Problem to work on
For the listing below, state how many lines include "ajouter". The number alone is the answer.

========================================

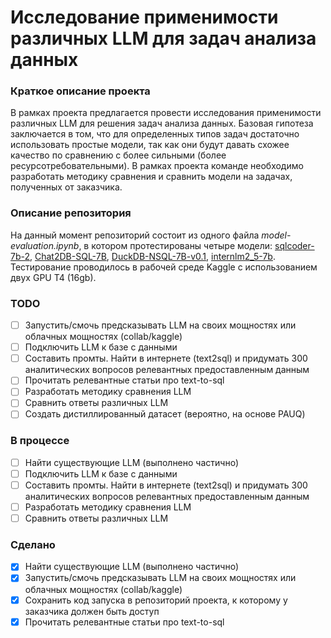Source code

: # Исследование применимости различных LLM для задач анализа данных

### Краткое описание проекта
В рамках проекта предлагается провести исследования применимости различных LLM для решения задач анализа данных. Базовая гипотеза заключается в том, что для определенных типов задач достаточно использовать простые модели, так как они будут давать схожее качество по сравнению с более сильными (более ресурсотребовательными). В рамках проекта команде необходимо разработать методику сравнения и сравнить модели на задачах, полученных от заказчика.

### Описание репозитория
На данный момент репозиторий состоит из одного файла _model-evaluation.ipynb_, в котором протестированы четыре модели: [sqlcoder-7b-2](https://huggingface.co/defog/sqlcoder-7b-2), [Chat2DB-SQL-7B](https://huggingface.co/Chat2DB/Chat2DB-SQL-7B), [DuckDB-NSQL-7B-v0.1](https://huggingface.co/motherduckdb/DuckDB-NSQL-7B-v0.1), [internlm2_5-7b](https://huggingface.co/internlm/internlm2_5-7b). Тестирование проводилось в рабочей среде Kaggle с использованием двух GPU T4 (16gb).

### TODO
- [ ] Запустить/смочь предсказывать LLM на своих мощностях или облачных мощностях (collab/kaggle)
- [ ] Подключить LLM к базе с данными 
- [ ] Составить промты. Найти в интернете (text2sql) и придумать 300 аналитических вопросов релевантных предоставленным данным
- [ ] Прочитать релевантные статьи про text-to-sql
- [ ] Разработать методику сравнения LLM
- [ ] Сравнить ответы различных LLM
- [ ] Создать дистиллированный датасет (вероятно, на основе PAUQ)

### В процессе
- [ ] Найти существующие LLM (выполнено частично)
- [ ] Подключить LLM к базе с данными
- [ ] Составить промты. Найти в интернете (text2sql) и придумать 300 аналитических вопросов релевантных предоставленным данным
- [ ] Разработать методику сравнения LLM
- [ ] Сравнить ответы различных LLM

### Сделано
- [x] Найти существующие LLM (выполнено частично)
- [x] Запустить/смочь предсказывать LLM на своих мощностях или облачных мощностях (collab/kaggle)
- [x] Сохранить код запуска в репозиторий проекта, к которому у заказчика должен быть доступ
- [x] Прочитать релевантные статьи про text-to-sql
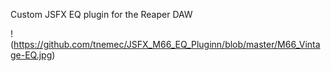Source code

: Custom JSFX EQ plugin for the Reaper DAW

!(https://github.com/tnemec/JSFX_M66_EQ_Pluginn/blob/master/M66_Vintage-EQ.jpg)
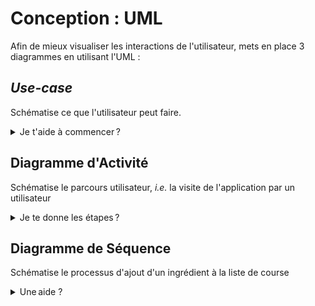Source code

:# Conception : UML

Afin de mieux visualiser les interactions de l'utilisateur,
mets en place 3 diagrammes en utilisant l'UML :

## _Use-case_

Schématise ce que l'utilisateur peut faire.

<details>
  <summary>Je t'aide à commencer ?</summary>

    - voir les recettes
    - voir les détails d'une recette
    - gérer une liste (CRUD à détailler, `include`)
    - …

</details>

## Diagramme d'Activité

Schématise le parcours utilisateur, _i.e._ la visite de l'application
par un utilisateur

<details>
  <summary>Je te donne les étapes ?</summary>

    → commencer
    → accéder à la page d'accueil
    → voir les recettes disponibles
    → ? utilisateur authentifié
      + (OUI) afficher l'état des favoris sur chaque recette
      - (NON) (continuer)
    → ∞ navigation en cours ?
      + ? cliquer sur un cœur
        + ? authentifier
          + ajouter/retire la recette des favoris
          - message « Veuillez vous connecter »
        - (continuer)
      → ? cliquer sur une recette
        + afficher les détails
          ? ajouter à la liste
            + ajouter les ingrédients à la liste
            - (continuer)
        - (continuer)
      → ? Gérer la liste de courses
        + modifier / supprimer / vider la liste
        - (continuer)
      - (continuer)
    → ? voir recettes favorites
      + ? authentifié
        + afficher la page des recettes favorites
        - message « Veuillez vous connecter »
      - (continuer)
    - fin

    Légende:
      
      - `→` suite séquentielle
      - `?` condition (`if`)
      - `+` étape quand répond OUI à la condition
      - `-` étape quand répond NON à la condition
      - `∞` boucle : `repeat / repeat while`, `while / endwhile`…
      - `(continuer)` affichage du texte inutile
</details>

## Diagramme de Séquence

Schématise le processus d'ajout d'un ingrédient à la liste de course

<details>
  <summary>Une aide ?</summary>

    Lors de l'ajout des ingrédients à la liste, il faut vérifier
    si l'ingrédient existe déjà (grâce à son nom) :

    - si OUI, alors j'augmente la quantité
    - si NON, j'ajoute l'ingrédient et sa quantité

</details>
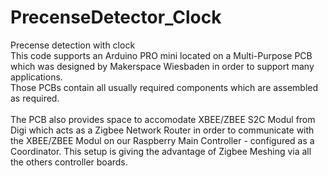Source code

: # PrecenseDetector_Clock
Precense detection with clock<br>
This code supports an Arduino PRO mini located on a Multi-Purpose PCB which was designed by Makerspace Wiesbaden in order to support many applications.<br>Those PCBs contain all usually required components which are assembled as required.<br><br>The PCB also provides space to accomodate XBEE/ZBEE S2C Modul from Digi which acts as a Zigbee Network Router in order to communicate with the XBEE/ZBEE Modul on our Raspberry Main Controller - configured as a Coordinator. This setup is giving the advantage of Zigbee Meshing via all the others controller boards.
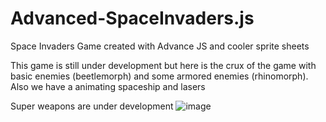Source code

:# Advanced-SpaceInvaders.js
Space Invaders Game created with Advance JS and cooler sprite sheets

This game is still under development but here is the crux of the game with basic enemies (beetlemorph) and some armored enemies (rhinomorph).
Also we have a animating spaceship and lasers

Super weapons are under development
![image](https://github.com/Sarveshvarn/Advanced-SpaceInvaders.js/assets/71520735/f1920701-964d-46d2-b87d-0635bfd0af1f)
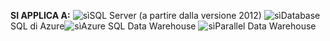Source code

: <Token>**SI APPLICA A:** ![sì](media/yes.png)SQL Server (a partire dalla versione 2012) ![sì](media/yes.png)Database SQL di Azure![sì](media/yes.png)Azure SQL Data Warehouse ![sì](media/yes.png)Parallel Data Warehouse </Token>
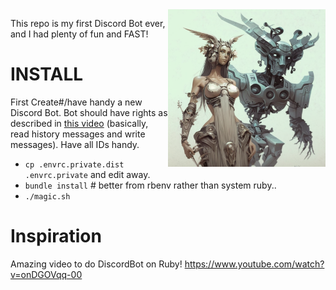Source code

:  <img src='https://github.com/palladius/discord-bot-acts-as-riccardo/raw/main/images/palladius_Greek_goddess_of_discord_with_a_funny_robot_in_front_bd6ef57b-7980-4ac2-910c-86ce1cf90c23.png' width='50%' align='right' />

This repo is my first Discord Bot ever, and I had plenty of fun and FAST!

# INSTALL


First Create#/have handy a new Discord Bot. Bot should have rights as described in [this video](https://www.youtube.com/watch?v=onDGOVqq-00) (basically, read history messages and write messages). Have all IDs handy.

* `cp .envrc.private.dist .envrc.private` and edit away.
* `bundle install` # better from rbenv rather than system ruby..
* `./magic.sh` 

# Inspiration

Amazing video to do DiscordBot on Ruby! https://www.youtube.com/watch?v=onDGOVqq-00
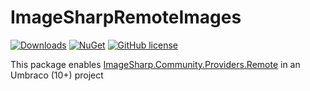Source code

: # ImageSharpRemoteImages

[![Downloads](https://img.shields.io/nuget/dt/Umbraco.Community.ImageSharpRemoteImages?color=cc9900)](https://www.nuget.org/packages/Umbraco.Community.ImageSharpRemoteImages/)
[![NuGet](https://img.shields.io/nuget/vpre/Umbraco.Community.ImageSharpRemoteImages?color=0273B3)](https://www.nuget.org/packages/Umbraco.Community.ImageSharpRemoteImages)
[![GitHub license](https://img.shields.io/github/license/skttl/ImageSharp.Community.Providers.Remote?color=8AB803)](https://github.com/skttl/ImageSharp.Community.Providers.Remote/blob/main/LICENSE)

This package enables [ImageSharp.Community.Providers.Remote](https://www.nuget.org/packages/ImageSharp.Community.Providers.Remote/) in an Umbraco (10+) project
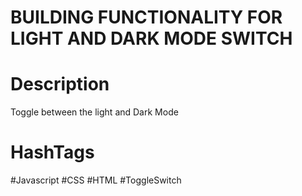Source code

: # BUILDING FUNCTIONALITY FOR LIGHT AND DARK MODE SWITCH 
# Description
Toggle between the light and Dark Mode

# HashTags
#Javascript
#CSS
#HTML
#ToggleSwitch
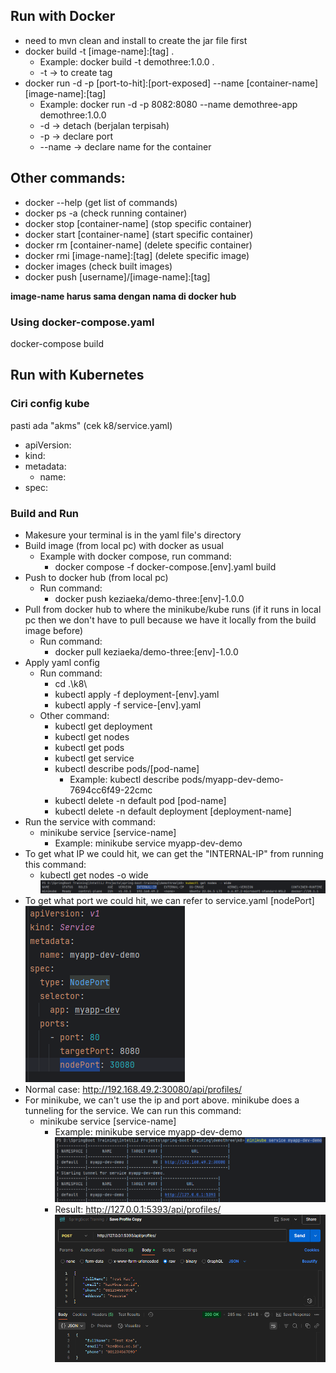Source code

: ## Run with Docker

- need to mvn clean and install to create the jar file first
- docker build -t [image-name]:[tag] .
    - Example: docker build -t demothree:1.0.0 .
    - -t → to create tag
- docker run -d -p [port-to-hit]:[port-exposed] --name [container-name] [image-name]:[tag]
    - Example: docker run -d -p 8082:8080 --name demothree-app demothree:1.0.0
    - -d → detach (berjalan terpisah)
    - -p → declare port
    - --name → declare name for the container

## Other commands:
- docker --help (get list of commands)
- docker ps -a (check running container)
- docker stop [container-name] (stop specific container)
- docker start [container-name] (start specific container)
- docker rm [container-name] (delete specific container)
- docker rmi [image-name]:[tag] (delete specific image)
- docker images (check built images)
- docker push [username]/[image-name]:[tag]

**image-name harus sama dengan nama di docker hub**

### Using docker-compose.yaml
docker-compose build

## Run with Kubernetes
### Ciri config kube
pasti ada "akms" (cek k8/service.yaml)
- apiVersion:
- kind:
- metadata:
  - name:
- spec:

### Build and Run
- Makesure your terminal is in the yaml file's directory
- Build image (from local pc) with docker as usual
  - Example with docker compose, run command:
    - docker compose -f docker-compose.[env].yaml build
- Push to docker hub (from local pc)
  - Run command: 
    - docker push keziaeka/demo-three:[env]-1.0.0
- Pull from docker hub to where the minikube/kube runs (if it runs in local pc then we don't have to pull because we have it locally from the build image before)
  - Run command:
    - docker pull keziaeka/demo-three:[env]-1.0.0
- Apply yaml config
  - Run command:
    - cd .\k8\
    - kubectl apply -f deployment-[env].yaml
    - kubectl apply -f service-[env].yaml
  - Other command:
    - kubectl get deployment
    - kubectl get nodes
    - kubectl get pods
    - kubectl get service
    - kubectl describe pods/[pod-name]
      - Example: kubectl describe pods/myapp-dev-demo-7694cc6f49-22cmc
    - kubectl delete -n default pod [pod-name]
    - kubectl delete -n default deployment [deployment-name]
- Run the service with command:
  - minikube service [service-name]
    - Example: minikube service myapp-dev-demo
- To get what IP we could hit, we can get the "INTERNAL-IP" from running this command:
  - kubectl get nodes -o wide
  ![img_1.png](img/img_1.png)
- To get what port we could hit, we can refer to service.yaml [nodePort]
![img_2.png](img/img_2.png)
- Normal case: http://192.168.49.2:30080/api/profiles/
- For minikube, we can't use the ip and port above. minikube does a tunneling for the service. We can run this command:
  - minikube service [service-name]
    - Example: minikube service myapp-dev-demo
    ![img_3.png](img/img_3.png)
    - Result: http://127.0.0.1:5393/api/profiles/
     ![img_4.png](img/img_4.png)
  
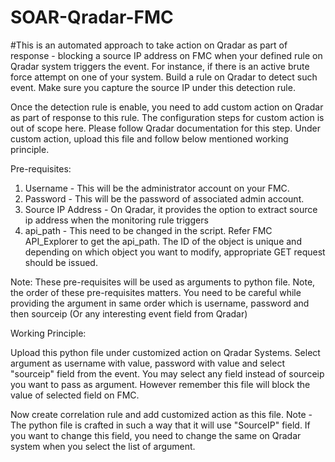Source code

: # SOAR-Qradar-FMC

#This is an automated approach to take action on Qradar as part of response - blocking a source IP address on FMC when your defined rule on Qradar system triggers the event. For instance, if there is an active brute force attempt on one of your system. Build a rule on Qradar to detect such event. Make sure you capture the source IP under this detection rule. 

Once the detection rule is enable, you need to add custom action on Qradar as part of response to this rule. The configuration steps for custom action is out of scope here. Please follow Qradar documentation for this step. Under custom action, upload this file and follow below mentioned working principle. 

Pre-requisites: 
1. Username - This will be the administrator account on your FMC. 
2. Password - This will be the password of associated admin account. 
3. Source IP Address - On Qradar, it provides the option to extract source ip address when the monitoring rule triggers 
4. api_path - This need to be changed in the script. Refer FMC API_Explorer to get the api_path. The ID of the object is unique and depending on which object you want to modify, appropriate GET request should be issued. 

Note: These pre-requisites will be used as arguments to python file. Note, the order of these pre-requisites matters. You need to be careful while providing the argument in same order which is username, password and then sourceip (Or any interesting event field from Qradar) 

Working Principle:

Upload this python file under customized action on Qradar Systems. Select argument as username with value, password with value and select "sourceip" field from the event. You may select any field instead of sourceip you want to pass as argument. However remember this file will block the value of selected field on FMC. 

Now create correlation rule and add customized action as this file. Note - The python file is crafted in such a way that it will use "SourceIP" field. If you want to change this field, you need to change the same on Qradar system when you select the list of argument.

========================================

Result of the exercise
3